--- START ---
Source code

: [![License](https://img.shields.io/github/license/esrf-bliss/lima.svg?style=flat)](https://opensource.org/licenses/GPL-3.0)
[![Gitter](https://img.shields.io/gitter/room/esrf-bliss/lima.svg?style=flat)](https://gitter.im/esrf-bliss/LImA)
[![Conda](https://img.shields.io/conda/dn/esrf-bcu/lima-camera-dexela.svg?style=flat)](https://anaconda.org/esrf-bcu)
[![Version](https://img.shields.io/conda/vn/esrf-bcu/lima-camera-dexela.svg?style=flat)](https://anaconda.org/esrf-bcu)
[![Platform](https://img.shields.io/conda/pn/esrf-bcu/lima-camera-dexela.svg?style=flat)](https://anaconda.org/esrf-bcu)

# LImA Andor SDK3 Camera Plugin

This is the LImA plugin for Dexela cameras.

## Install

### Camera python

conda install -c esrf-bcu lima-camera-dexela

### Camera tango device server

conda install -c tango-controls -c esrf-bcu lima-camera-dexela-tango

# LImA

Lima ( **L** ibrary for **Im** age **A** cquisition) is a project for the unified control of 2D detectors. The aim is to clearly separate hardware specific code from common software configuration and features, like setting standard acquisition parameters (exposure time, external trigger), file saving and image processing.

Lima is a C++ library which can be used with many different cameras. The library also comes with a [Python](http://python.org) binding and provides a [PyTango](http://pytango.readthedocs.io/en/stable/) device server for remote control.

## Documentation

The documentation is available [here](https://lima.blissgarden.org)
--- END ---
Would you report every line of the entries above containing the word "shields"?

: [![License](https://img.shields.io/github/license/esrf-bliss/lima.svg?style=flat)](https://opensource.org/licenses/GPL-3.0)
[![Gitter](https://img.shields.io/gitter/room/esrf-bliss/lima.svg?style=flat)](https://gitter.im/esrf-bliss/LImA)
[![Conda](https://img.shields.io/conda/dn/esrf-bcu/lima-camera-dexela.svg?style=flat)](https://anaconda.org/esrf-bcu)
[![Version](https://img.shields.io/conda/vn/esrf-bcu/lima-camera-dexela.svg?style=flat)](https://anaconda.org/esrf-bcu)
[![Platform](https://img.shields.io/conda/pn/esrf-bcu/lima-camera-dexela.svg?style=flat)](https://anaconda.org/esrf-bcu)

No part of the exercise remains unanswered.